*** Opening Exercise input ***
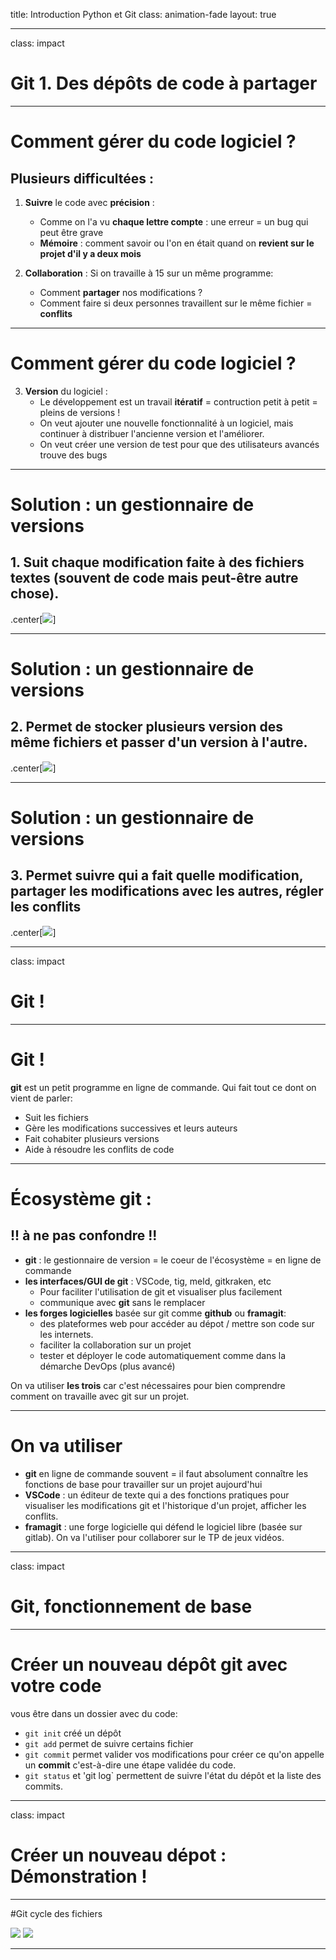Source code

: 
title: Introduction Python et Git
class: animation-fade
layout: true

<!-- This slide will serve as the base layout for all your slides -->
<!--
.bottom-bar[
  {{title}}
]
-->

---

class: impact

# Git 1. Des dépôts de code à partager

---

# Comment gérer du code logiciel ?

## Plusieurs difficultées : 

1. **Suivre** le code avec **précision** :
    - Comme on l'a vu **chaque lettre compte** : une erreur = un bug qui peut être grave
    - **Mémoire** : comment savoir ou l'on en était quand on **revient sur le projet d'il y a deux mois**

1. **Collaboration** : Si on travaille à 15 sur un même programme:
    - Comment **partager** nos modifications ?
    - Comment faire si deux personnes travaillent sur le même fichier = **conflits**

---

# Comment gérer du code logiciel ?

3. **Version** du logiciel :
    - Le développement est un travail **itératif** = contruction petit à petit = pleins de versions !
    - On veut ajouter une nouvelle fonctionnalité à un logiciel, mais continuer à distribuer l'ancienne version et l'améliorer.
    - On veut créer une version de test pour que des utilisateurs avancés trouve des bugs

---

# Solution : un gestionnaire de versions

## 1. Suit **chaque modification** faite à des **fichiers textes** (souvent de code mais peut-être autre chose).

.center[![](img/git_diff.png)]

---

# Solution : un gestionnaire de versions

## 2. Permet de **stocker plusieurs version** des **même fichiers** et passer d'un version à l'autre.

.center[![](img/merge_3_versions.png)]

---


# Solution : un gestionnaire de versions

## 3. Permet suivre **qui** a fait quelle modification, **partager les modifications** avec les autres, **régler les conflits**

.center[![](img/gitkraken.png)]

---

class: impact

# Git !

---

# Git !

**git** est un petit programme en ligne de commande. Qui fait tout ce dont on vient de parler:
- Suit les fichiers
- Gère les modifications successives et leurs auteurs
- Fait cohabiter plusieurs versions
- Aide à résoudre les conflits de code

---

#  Écosystème git :
## !! à ne pas confondre !!

- **git** : le gestionnaire de version = le coeur de l'écosystème = en ligne de commande
- **les interfaces/GUI de git** : VSCode, tig, meld, gitkraken, etc
    - Pour faciliter l'utilisation de git et visualiser plus facilement
    - communique avec **git** sans le remplacer 
- **les forges logicielles** basée sur git comme **github** ou **framagit**:
    - des plateformes web pour accéder au dépot / mettre son code sur les internets.
    - faciliter la collaboration sur un projet
    - tester et déployer le code automatiquement comme dans la démarche DevOps (plus avancé)

On va utiliser **les trois** car c'est nécessaires pour bien comprendre comment on travaille avec git sur un projet.

---

# On va utiliser

- **git** en ligne de commande souvent = il faut absolument connaître les fonctions de base pour travailler sur un projet aujourd'hui
- **VSCode** : un éditeur de texte qui a des fonctions pratiques pour visualiser les modifications git et l'historique d'un projet, afficher les conflits.
- **framagit** : une forge logicielle qui défend le logiciel libre (basée sur gitlab). On va l'utiliser pour collaborer sur le TP de jeux vidéos.

---

class: impact

# Git, fonctionnement de base

---

# Créer un nouveau dépôt git avec votre code

vous être dans un dossier avec du code:
- `git init` créé un dépôt
- `git add` permet de suivre certains fichier
- `git commit` permet valider vos modifications pour créer ce qu'on appelle un **commit** c'est-à-dire une étape validée du code.
- `git status` et 'git log` permettent de suivre l'état du dépôt et la liste des commits.

---

class: impact

# Créer un nouveau dépot : Démonstration !

---

#Git cycle des fichiers

![](img/commit_cycle.png)
![](img/git_file_statuses.png)

---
*** Closing Exercise input ***
◆ Task details ◆
Only lines containing "deux" belong in the answer; copy every such line from the records.

◆ Response below ◆
    - **Mémoire** : comment savoir ou l'on en était quand on **revient sur le projet d'il y a deux mois**
    - Comment faire si deux personnes travaillent sur le même fichier = **conflits**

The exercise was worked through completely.